**Activity**:
How many lines of the listing below contain the word "afin"? Reply with that number alone.
##### Information shown
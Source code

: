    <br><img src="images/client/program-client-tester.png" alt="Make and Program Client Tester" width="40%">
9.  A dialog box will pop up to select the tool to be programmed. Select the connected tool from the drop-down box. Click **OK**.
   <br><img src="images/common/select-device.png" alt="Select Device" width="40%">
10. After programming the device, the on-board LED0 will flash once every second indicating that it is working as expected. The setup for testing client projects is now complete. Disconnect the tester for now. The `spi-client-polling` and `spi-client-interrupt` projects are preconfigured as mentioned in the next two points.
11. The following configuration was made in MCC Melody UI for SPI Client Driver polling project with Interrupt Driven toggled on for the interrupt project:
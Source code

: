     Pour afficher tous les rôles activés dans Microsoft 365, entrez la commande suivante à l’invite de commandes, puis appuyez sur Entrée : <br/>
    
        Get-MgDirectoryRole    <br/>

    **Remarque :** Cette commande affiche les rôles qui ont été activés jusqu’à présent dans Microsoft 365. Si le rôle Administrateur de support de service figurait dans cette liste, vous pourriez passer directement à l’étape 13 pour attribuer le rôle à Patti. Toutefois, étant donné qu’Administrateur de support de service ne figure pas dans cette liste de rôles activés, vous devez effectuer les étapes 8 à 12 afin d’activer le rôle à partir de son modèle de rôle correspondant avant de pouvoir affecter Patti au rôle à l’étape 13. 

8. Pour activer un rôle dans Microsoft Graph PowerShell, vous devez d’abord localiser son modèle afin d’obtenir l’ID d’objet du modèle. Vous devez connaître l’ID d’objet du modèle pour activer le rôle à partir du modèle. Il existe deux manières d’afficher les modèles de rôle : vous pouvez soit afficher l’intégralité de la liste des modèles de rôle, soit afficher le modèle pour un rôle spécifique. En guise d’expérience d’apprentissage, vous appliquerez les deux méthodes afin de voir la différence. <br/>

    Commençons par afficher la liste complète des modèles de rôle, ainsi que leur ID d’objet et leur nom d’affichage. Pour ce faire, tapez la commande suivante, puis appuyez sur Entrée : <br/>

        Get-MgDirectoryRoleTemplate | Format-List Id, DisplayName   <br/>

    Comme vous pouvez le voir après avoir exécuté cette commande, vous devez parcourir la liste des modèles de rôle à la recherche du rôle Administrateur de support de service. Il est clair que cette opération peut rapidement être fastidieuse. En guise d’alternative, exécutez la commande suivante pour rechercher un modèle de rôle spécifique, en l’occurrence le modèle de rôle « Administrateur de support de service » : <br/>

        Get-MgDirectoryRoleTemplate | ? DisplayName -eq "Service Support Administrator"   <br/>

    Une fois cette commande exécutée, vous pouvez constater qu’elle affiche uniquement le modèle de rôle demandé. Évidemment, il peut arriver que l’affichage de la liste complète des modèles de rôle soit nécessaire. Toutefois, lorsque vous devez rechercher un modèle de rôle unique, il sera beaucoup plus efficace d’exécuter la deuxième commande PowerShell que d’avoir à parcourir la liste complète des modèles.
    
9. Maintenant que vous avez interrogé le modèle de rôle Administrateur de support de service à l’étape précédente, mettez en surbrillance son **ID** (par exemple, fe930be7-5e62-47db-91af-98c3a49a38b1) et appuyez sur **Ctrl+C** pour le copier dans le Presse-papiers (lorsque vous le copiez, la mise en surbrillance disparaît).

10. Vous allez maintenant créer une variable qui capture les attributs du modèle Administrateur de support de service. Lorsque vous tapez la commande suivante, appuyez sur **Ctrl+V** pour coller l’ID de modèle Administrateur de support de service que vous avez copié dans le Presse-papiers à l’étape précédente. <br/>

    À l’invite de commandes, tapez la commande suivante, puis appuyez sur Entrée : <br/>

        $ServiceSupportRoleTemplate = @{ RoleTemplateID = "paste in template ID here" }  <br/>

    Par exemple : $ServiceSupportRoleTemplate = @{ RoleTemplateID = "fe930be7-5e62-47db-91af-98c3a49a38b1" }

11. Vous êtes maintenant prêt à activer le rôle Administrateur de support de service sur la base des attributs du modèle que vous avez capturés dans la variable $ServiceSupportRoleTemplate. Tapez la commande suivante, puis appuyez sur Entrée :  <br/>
##########
**Written reply**:
2